EXERCISE DESCRIPTION
Return all the entries below exactly, except for the images they hold.

◆ ◆ ◆

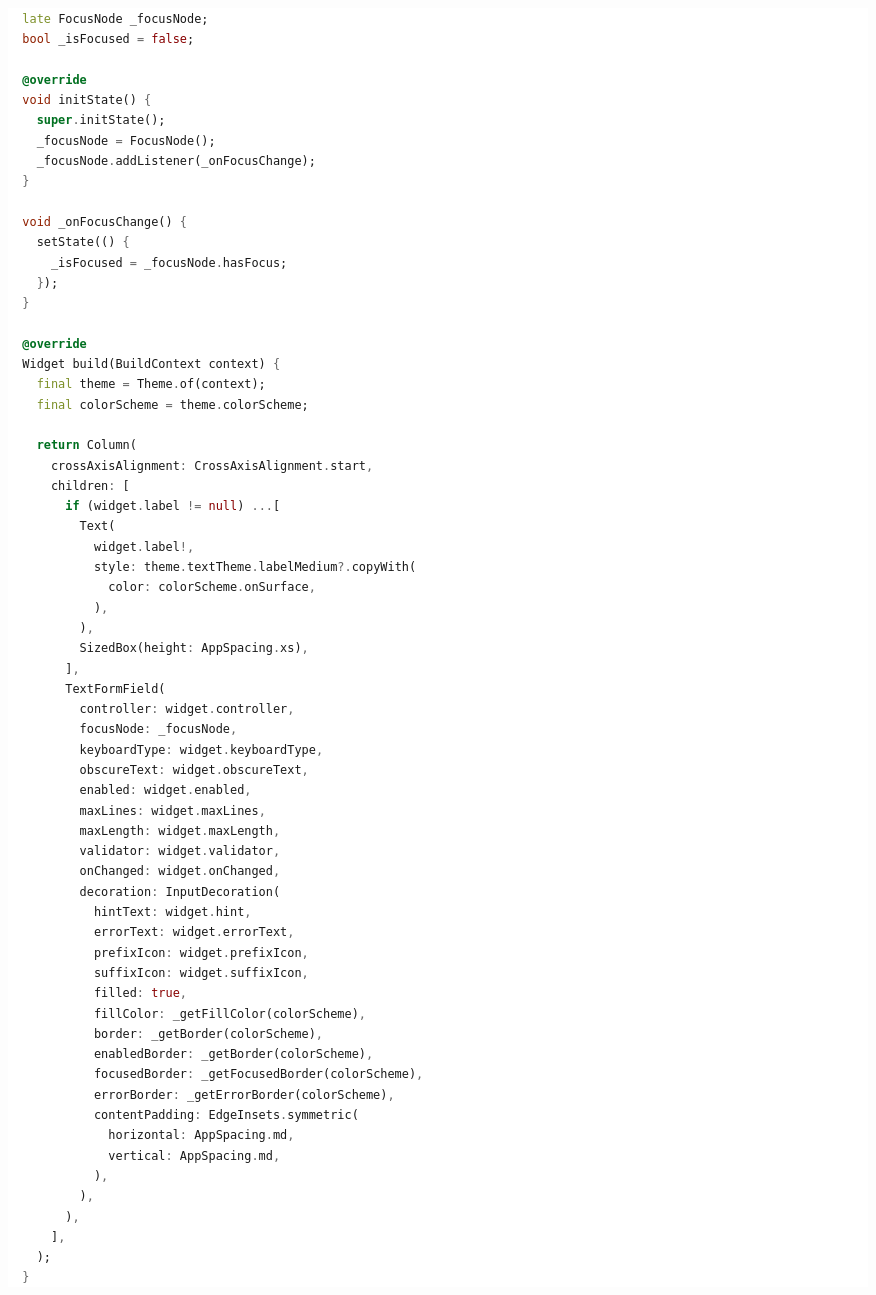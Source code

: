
 ```dart
  late FocusNode _focusNode;
  bool _isFocused = false;
  
  @override
  void initState() {
    super.initState();
    _focusNode = FocusNode();
    _focusNode.addListener(_onFocusChange);
  }
  
  void _onFocusChange() {
    setState(() {
      _isFocused = _focusNode.hasFocus;
    });
  }
  
  @override
  Widget build(BuildContext context) {
    final theme = Theme.of(context);
    final colorScheme = theme.colorScheme;
    
    return Column(
      crossAxisAlignment: CrossAxisAlignment.start,
      children: [
        if (widget.label != null) ...[
          Text(
            widget.label!,
            style: theme.textTheme.labelMedium?.copyWith(
              color: colorScheme.onSurface,
            ),
          ),
          SizedBox(height: AppSpacing.xs),
        ],
        TextFormField(
          controller: widget.controller,
          focusNode: _focusNode,
          keyboardType: widget.keyboardType,
          obscureText: widget.obscureText,
          enabled: widget.enabled,
          maxLines: widget.maxLines,
          maxLength: widget.maxLength,
          validator: widget.validator,
          onChanged: widget.onChanged,
          decoration: InputDecoration(
            hintText: widget.hint,
            errorText: widget.errorText,
            prefixIcon: widget.prefixIcon,
            suffixIcon: widget.suffixIcon,
            filled: true,
            fillColor: _getFillColor(colorScheme),
            border: _getBorder(colorScheme),
            enabledBorder: _getBorder(colorScheme),
            focusedBorder: _getFocusedBorder(colorScheme),
            errorBorder: _getErrorBorder(colorScheme),
            contentPadding: EdgeInsets.symmetric(
              horizontal: AppSpacing.md,
              vertical: AppSpacing.md,
            ),
          ),
        ),
      ],
    );
  }
```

◆ ◆ ◆

RESPONSE BOX
Source code

:
 ```dart
  late FocusNode _focusNode;
  bool _isFocused = false;
  
  @override
  void initState() {
    super.initState();
    _focusNode = FocusNode();
    _focusNode.addListener(_onFocusChange);
  }
  
  void _onFocusChange() {
    setState(() {
      _isFocused = _focusNode.hasFocus;
    });
  }
  
  @override
  Widget build(BuildContext context) {
    final theme = Theme.of(context);
    final colorScheme = theme.colorScheme;
    
    return Column(
      crossAxisAlignment: CrossAxisAlignment.start,
      children: [
        if (widget.label != null) ...[
          Text(
            widget.label!,
            style: theme.textTheme.labelMedium?.copyWith(
              color: colorScheme.onSurface,
            ),
          ),
          SizedBox(height: AppSpacing.xs),
        ],
        TextFormField(
          controller: widget.controller,
          focusNode: _focusNode,
          keyboardType: widget.keyboardType,
          obscureText: widget.obscureText,
          enabled: widget.enabled,
          maxLines: widget.maxLines,
          maxLength: widget.maxLength,
          validator: widget.validator,
          onChanged: widget.onChanged,
          decoration: InputDecoration(
            hintText: widget.hint,
            errorText: widget.errorText,
            prefixIcon: widget.prefixIcon,
            suffixIcon: widget.suffixIcon,
            filled: true,
            fillColor: _getFillColor(colorScheme),
            border: _getBorder(colorScheme),
            enabledBorder: _getBorder(colorScheme),
            focusedBorder: _getFocusedBorder(colorScheme),
            errorBorder: _getErrorBorder(colorScheme),
            contentPadding: EdgeInsets.symmetric(
              horizontal: AppSpacing.md,
              vertical: AppSpacing.md,
            ),
          ),
        ),
      ],
    );
  }
```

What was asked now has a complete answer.